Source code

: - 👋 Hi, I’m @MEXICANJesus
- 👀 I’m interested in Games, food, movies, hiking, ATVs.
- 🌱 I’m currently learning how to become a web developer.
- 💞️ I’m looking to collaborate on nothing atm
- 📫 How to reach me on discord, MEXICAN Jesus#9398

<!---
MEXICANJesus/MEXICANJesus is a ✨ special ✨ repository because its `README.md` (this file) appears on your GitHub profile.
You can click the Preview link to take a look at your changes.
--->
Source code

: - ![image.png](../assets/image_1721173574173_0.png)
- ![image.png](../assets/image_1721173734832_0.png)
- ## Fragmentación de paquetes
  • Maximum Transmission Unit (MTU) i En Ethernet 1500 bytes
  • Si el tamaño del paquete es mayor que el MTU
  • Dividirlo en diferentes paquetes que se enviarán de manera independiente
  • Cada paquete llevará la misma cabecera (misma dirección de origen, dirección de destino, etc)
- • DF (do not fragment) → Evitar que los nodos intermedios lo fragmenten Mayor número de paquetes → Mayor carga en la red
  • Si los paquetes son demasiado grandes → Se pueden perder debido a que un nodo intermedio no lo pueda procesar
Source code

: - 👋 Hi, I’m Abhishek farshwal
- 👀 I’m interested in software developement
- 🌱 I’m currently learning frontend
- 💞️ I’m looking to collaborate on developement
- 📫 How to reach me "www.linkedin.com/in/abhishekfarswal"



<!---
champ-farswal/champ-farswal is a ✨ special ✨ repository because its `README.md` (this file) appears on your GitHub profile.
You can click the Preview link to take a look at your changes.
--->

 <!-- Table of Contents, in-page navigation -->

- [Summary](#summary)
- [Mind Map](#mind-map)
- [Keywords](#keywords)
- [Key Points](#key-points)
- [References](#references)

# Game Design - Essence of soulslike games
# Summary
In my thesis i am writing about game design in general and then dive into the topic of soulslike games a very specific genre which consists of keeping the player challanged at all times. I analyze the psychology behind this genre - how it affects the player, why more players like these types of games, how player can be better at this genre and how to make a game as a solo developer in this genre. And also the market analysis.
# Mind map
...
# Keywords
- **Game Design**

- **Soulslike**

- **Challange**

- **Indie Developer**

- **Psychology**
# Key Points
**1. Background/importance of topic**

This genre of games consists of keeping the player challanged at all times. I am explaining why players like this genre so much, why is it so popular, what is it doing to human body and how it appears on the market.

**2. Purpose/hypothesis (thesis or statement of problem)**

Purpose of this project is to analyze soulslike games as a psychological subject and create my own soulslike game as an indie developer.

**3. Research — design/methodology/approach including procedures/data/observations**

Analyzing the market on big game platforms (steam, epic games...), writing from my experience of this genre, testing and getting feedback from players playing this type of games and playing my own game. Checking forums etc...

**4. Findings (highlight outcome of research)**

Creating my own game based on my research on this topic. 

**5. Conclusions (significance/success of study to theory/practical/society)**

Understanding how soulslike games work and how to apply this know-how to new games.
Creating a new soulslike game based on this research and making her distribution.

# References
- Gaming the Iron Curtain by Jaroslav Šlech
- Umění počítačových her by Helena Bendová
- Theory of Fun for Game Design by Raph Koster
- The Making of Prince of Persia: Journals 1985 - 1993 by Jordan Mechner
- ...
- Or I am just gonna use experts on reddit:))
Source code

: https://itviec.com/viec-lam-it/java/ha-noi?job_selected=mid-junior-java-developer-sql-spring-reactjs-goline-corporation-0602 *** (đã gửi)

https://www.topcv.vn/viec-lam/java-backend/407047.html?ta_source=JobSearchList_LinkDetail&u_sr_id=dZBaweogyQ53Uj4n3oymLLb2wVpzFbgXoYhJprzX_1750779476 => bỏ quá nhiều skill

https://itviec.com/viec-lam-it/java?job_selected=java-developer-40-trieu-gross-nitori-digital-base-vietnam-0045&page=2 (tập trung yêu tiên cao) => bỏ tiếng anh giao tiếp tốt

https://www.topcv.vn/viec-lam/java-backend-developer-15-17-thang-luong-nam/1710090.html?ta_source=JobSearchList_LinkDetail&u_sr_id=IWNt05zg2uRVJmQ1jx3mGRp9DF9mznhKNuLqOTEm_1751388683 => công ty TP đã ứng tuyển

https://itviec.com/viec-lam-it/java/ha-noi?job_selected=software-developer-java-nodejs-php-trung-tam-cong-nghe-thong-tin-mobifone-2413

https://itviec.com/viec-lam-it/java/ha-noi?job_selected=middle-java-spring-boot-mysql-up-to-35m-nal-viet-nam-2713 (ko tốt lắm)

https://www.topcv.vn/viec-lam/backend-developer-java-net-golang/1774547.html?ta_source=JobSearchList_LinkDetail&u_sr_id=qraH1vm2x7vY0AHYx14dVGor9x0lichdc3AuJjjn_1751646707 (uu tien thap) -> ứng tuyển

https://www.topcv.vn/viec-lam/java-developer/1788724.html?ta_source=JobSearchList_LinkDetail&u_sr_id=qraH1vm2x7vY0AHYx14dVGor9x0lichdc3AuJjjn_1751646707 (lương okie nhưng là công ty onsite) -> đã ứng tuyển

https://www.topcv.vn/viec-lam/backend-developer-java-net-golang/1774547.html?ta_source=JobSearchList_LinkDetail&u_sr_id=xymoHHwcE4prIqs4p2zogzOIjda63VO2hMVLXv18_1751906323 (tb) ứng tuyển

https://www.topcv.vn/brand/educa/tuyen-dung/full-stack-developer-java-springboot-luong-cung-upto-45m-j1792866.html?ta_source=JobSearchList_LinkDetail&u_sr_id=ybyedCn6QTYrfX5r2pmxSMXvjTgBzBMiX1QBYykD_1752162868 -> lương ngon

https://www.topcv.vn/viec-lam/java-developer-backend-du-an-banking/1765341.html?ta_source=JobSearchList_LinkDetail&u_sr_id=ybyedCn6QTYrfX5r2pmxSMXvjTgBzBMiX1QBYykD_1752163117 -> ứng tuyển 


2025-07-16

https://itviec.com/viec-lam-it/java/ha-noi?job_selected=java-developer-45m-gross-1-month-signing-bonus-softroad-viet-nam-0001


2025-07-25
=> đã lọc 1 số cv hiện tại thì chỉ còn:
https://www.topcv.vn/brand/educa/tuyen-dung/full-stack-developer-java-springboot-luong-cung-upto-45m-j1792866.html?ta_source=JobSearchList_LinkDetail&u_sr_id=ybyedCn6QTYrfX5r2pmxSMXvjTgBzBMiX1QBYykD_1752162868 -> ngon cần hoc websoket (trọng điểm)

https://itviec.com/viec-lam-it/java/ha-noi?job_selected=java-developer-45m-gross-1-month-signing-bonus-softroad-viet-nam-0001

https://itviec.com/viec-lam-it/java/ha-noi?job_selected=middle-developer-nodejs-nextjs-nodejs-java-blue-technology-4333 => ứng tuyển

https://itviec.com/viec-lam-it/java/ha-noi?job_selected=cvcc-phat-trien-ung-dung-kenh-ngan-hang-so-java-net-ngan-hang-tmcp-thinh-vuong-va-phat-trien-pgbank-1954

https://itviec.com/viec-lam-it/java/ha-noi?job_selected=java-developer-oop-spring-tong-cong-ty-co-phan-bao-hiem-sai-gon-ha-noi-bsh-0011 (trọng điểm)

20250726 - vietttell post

▬▬▬

# Task to carry out
Needed here are the exact lines from the start of the material through the line that contains "de manera independiente", and no others.

# Response
Source code

: - 👋 Hi, I’m @MEXICANJesus
- 👀 I’m interested in Games, food, movies, hiking, ATVs.
- 🌱 I’m currently learning how to become a web developer.
- 💞️ I’m looking to collaborate on nothing atm
- 📫 How to reach me on discord, MEXICAN Jesus#9398

<!---
MEXICANJesus/MEXICANJesus is a ✨ special ✨ repository because its `README.md` (this file) appears on your GitHub profile.
You can click the Preview link to take a look at your changes.
--->
Source code

: - ![image.png](../assets/image_1721173574173_0.png)
- ![image.png](../assets/image_1721173734832_0.png)
- ## Fragmentación de paquetes
  • Maximum Transmission Unit (MTU) i En Ethernet 1500 bytes
  • Si el tamaño del paquete es mayor que el MTU
  • Dividirlo en diferentes paquetes que se enviarán de manera independiente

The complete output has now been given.